◆ Problem requirements
The answer must be a single number, namely how many lines in the entries below contain the string "example".

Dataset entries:

----

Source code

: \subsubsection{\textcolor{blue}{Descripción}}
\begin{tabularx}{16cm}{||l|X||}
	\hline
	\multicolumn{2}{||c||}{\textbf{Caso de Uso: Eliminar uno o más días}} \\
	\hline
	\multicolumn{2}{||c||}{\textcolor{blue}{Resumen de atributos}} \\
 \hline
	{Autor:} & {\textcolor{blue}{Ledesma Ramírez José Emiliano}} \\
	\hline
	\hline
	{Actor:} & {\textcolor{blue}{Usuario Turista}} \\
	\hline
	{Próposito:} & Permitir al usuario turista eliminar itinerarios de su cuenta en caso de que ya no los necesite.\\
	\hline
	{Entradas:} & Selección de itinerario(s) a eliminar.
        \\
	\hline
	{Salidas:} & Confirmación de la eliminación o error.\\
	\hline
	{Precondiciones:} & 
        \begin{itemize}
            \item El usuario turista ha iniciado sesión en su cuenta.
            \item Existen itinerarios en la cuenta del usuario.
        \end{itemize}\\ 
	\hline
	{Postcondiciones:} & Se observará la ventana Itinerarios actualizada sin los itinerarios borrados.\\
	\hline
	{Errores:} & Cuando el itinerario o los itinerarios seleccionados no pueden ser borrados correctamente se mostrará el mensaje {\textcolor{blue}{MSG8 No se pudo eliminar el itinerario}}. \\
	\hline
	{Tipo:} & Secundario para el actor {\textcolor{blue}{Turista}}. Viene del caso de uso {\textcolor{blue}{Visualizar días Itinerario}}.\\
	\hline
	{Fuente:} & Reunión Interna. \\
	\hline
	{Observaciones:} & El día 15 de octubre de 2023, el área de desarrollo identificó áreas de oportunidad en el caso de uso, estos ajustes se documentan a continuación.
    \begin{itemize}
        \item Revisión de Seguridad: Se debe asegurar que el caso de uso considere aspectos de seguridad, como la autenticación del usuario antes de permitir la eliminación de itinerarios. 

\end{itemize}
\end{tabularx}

----

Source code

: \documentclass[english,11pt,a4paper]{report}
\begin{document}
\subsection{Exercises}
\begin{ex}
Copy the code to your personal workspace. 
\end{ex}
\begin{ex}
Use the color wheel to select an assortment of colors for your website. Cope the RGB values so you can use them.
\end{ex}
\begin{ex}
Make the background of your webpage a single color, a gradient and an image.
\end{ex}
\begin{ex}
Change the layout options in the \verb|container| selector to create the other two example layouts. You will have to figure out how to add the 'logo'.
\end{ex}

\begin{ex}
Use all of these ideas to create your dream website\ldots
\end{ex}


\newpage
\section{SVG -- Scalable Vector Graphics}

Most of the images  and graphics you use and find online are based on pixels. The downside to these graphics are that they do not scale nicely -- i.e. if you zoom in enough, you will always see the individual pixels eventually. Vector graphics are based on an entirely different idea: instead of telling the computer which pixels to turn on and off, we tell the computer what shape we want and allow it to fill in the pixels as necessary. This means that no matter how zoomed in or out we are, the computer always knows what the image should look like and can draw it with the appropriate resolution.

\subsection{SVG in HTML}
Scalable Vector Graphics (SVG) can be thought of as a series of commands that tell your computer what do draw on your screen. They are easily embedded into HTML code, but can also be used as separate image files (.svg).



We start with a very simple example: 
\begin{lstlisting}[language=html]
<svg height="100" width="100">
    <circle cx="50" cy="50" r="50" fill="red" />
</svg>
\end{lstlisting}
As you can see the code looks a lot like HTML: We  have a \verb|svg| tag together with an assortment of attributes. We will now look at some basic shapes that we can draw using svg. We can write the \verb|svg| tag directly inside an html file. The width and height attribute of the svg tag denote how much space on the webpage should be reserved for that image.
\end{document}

----

◆ Solution to this problem
2